Pijany nastolatek kierował motorowerem. Wpadł na ul. Karnowskiej w Nakle. Z daleka czuć było od niego, że pił. W organizmie miał ponad promil alkoholu. O konsekwencjach jazdy na rauszu zdecyduje sędzia rodzinny. Na razie młody człowiek trafił pod opiekę rodziców.
Ale nie tylko on złamał prawo. Na ul. Poznańskiej w Nakle zatrzymano pijanego rowerzystę. 48-letni mężczyzna wybrał się w drogę mając 2 promile alkoholu w organizmie. Na dodatek zrobił to nie pierwszy raz. Za podobny wyczyn ma już wyrok w sądzie.

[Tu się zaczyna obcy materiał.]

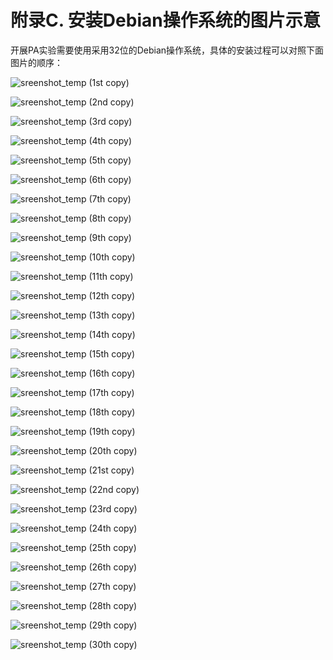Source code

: # 附录C. 安装Debian操作系统的图片示意

开展PA实验需要使用采用32位的Debian操作系统，具体的安装过程可以对照下面图片的顺序：

![sreenshot_temp (1st copy)](../PIC/vm/sreenshot_temp%20(1st%20copy).png)

![sreenshot_temp (2nd copy)](../PIC/vm/sreenshot_temp%20(2nd%20copy).png)

![sreenshot_temp (3rd copy)](../PIC/vm/sreenshot_temp%20(3rd%20copy).png)

![sreenshot_temp (4th copy)](../PIC/vm/sreenshot_temp%20(4th%20copy).png)

![sreenshot_temp (5th copy)](../PIC/vm/sreenshot_temp%20(5th%20copy).png)

![sreenshot_temp (6th copy)](../PIC/vm/sreenshot_temp%20(6th%20copy).png)

![sreenshot_temp (7th copy)](../PIC/vm/sreenshot_temp%20(7th%20copy).png)

![sreenshot_temp (8th copy)](../PIC/vm/sreenshot_temp%20(8th%20copy).png)

![sreenshot_temp (9th copy)](../PIC/vm/sreenshot_temp%20(9th%20copy).png)

![sreenshot_temp (10th copy)](../PIC/vm/sreenshot_temp%20(10th%20copy).png)

![sreenshot_temp (11th copy)](../PIC/vm/sreenshot_temp%20(11th%20copy).png)

![sreenshot_temp (12th copy)](../PIC/vm/sreenshot_temp%20(12th%20copy).png)

![sreenshot_temp (13th copy)](../PIC/vm/sreenshot_temp%20(13th%20copy).png)

![sreenshot_temp (14th copy)](../PIC/vm/sreenshot_temp%20(14th%20copy).png)

![sreenshot_temp (15th copy)](../PIC/vm/sreenshot_temp%20(15th%20copy).png)

![sreenshot_temp (16th copy)](../PIC/vm/sreenshot_temp%20(16th%20copy).png)

![sreenshot_temp (17th copy)](../PIC/vm/sreenshot_temp%20(17th%20copy).png)

![sreenshot_temp (18th copy)](../PIC/vm/sreenshot_temp%20(18th%20copy).png)

![sreenshot_temp (19th copy)](../PIC/vm/sreenshot_temp%20(19th%20copy).png)

![sreenshot_temp (20th copy)](../PIC/vm/sreenshot_temp%20(20th%20copy).png)

![sreenshot_temp (21st copy)](../PIC/vm/sreenshot_temp%20(21st%20copy).png)

![sreenshot_temp (22nd copy)](../PIC/vm/sreenshot_temp%20(22nd%20copy).png)

![sreenshot_temp (23rd copy)](../PIC/vm/sreenshot_temp%20(23rd%20copy).png)

![sreenshot_temp (24th copy)](../PIC/vm/sreenshot_temp%20(24th%20copy).png)

![sreenshot_temp (25th copy)](../PIC/vm/sreenshot_temp%20(25th%20copy).png)

![sreenshot_temp (26th copy)](../PIC/vm/sreenshot_temp%20(26th%20copy).png)

![sreenshot_temp (27th copy)](../PIC/vm/sreenshot_temp%20(27th%20copy).png)

![sreenshot_temp (28th copy)](../PIC/vm/sreenshot_temp%20(28th%20copy).png)

![sreenshot_temp (29th copy)](../PIC/vm/sreenshot_temp%20(29th%20copy).png)

![sreenshot_temp (30th copy)](../PIC/vm/sreenshot_temp%20(30th%20copy).png)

Przeczytaj także: Pijany kierowca wiózł rodzinę i spowodował wypadek. Próbował uciec
Jeszcze więcej, bo ponad 2,8 promila stwierdzono u 55-latka, który jechał rowerem ul. Moniuszki w Nakle. Policjanci zauważyli jego jazdę "wężykiem" i zatrzymali do kontroli.
50-letni kierowca fiata, który wpadł w Szubinie na ul. Kcyńskiej, też za kołnierz nie wylewał. Jego wynik to 1,70 promila alkoholu w wydychanym powietrzu.